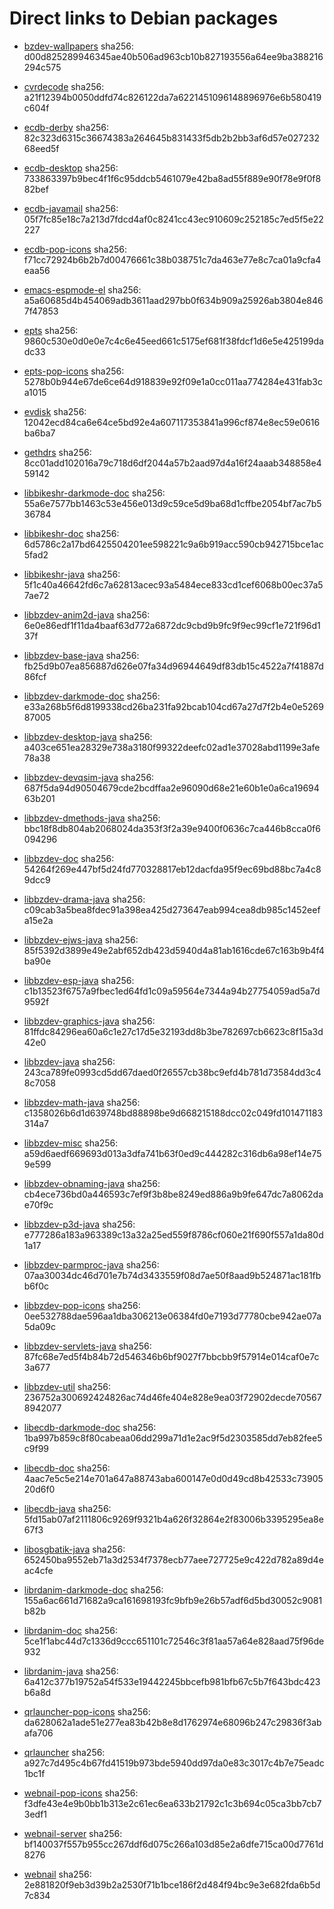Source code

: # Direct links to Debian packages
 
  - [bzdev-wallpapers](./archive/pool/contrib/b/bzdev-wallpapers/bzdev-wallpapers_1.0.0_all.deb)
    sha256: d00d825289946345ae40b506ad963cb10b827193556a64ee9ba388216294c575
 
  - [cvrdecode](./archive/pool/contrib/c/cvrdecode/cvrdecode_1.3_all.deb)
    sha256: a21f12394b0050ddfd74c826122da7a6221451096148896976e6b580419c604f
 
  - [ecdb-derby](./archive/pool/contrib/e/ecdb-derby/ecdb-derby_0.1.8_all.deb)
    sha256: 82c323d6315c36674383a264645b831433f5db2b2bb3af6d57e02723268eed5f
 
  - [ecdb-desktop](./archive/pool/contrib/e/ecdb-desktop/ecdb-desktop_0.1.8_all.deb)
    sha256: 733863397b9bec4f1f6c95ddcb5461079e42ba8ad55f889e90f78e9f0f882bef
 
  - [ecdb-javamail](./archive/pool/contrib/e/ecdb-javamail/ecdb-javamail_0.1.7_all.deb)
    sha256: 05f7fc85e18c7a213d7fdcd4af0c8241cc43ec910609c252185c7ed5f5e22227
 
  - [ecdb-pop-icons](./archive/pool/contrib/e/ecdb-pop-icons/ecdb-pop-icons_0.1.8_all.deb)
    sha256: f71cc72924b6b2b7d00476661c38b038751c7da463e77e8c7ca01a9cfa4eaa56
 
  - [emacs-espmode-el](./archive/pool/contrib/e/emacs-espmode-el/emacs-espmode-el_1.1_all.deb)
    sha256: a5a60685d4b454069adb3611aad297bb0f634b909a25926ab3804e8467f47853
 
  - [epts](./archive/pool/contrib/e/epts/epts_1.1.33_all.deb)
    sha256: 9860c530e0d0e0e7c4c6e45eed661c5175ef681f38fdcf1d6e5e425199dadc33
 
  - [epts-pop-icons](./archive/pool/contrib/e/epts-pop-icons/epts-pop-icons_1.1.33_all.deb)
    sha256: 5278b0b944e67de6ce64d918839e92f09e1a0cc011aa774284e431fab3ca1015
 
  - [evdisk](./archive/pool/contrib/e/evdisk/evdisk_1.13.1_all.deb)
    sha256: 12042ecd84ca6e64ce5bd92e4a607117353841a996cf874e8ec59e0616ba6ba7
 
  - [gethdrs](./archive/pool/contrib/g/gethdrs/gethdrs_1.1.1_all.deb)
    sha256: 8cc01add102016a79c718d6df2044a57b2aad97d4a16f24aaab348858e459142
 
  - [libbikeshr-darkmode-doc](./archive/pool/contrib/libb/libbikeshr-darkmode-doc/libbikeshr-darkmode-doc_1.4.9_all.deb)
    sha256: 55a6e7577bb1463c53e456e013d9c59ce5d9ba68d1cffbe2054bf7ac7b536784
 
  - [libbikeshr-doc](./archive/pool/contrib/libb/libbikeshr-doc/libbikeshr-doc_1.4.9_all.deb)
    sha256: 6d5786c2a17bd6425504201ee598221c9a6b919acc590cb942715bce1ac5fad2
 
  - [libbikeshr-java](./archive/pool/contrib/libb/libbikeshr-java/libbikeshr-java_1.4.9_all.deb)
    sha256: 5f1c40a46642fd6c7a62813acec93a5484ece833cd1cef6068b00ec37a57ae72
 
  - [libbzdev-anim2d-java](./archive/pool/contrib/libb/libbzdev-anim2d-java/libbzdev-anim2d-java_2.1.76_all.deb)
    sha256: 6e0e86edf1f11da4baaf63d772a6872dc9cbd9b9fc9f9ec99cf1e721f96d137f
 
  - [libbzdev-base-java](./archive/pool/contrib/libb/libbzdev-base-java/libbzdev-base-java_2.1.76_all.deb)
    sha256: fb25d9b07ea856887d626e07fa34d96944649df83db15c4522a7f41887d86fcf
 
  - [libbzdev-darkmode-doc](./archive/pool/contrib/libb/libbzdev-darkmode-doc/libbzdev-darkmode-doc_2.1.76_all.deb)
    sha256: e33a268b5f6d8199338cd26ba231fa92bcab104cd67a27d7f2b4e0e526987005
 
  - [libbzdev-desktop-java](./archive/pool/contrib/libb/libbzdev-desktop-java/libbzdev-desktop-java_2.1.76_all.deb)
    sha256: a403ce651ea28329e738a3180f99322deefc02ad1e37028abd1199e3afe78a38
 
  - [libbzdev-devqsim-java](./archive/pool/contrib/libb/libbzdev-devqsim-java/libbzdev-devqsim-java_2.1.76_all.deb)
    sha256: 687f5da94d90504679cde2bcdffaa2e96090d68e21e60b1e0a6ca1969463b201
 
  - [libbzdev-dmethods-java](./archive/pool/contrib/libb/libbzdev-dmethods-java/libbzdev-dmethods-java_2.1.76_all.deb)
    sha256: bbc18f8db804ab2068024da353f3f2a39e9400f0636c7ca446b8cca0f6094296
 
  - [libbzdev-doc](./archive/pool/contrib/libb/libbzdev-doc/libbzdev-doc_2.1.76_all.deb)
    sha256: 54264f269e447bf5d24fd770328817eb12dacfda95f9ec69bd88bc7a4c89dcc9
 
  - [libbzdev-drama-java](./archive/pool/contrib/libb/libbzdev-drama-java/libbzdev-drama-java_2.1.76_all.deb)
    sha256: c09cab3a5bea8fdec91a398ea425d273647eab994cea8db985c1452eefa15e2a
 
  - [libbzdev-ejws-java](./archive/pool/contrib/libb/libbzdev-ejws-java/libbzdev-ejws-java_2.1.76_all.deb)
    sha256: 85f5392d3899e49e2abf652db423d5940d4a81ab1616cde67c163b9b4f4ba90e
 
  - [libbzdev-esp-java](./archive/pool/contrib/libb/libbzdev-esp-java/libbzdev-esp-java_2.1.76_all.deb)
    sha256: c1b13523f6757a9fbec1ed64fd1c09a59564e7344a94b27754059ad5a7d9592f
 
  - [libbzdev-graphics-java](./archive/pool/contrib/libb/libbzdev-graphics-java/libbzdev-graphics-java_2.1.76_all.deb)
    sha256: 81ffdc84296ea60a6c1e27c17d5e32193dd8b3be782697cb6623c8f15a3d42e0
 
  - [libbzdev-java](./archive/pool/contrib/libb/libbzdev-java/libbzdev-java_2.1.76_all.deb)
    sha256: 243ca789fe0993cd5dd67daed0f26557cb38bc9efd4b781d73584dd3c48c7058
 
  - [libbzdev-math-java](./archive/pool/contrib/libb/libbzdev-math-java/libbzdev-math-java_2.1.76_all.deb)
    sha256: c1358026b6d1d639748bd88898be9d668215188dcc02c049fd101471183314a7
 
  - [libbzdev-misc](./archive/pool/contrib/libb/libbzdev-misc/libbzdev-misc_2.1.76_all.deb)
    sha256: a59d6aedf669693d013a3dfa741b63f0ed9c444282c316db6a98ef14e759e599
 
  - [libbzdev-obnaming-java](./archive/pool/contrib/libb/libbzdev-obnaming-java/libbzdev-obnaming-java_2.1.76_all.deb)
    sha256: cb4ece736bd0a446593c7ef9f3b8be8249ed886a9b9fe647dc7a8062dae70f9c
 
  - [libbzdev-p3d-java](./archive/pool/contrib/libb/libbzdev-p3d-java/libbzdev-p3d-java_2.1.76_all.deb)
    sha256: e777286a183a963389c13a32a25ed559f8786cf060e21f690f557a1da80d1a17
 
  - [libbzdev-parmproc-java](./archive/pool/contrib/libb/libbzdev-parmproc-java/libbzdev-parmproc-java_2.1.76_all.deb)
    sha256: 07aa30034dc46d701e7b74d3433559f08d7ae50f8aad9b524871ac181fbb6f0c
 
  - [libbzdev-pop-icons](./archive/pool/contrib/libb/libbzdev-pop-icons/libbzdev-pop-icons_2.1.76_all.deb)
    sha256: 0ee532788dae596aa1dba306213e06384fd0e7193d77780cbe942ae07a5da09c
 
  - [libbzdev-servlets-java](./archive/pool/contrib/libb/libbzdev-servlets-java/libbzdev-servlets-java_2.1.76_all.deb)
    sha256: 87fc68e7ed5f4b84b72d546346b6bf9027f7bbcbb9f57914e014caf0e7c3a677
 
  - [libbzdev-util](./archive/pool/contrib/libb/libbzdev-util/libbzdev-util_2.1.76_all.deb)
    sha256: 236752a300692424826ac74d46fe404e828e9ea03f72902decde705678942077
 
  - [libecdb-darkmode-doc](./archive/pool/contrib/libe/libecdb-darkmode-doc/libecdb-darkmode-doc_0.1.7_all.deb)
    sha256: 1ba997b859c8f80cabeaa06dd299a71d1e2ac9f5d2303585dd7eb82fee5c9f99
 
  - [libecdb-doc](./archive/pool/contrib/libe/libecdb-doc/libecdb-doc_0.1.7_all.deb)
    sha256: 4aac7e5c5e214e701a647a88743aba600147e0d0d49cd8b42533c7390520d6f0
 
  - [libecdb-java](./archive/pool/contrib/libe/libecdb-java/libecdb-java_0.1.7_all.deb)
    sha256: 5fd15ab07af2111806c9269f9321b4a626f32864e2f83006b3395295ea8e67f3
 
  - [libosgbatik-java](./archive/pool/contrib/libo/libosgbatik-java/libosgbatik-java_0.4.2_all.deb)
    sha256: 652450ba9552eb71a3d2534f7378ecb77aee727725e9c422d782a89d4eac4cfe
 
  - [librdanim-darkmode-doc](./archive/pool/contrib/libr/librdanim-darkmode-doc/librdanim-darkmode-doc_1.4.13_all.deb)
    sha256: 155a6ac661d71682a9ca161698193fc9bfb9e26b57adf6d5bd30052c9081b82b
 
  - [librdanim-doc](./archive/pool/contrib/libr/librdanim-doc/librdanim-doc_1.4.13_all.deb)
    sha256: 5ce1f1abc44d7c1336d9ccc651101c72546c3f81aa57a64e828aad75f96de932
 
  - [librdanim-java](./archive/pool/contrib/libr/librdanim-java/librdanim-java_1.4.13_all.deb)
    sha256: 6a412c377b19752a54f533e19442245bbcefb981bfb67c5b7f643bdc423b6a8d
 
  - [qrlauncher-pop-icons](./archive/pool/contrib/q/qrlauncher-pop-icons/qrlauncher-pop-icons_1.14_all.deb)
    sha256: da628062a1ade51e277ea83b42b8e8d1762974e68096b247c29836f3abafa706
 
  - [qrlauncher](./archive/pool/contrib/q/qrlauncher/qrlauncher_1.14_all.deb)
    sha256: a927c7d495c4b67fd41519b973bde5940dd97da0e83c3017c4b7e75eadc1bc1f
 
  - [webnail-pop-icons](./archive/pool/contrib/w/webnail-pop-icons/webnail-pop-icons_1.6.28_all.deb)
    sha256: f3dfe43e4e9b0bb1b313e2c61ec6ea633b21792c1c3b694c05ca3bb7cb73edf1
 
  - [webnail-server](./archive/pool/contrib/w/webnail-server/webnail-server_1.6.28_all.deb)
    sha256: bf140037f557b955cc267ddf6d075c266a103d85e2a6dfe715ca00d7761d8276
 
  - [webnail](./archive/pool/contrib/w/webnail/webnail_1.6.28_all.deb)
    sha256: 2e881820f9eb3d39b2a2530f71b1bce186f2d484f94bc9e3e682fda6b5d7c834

* * *

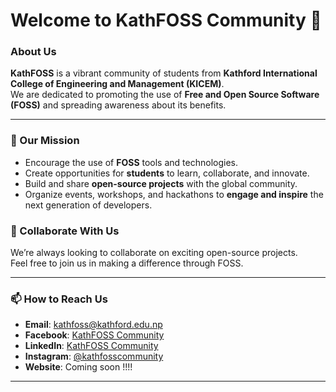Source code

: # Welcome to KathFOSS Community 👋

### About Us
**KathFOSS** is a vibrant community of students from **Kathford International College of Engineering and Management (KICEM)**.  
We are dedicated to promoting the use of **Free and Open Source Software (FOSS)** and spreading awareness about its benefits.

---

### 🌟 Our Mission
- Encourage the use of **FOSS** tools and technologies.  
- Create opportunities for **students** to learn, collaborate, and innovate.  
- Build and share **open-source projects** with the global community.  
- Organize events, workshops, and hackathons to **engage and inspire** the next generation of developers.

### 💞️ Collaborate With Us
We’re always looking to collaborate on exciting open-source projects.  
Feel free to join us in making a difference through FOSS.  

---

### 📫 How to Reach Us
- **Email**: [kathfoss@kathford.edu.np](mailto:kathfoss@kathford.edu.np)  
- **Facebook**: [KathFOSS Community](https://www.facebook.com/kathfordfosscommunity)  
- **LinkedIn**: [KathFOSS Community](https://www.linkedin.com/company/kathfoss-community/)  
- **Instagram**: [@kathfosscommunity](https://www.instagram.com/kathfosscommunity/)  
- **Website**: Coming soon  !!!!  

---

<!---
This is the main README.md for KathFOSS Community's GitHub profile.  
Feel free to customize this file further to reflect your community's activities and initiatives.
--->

Exercise prompt: Would you copy every line of the entries that includes the word "librdanim"?

Exercise answer:
  - [librdanim-darkmode-doc](./archive/pool/contrib/libr/librdanim-darkmode-doc/librdanim-darkmode-doc_1.4.13_all.deb)
  - [librdanim-doc](./archive/pool/contrib/libr/librdanim-doc/librdanim-doc_1.4.13_all.deb)
  - [librdanim-java](./archive/pool/contrib/libr/librdanim-java/librdanim-java_1.4.13_all.deb)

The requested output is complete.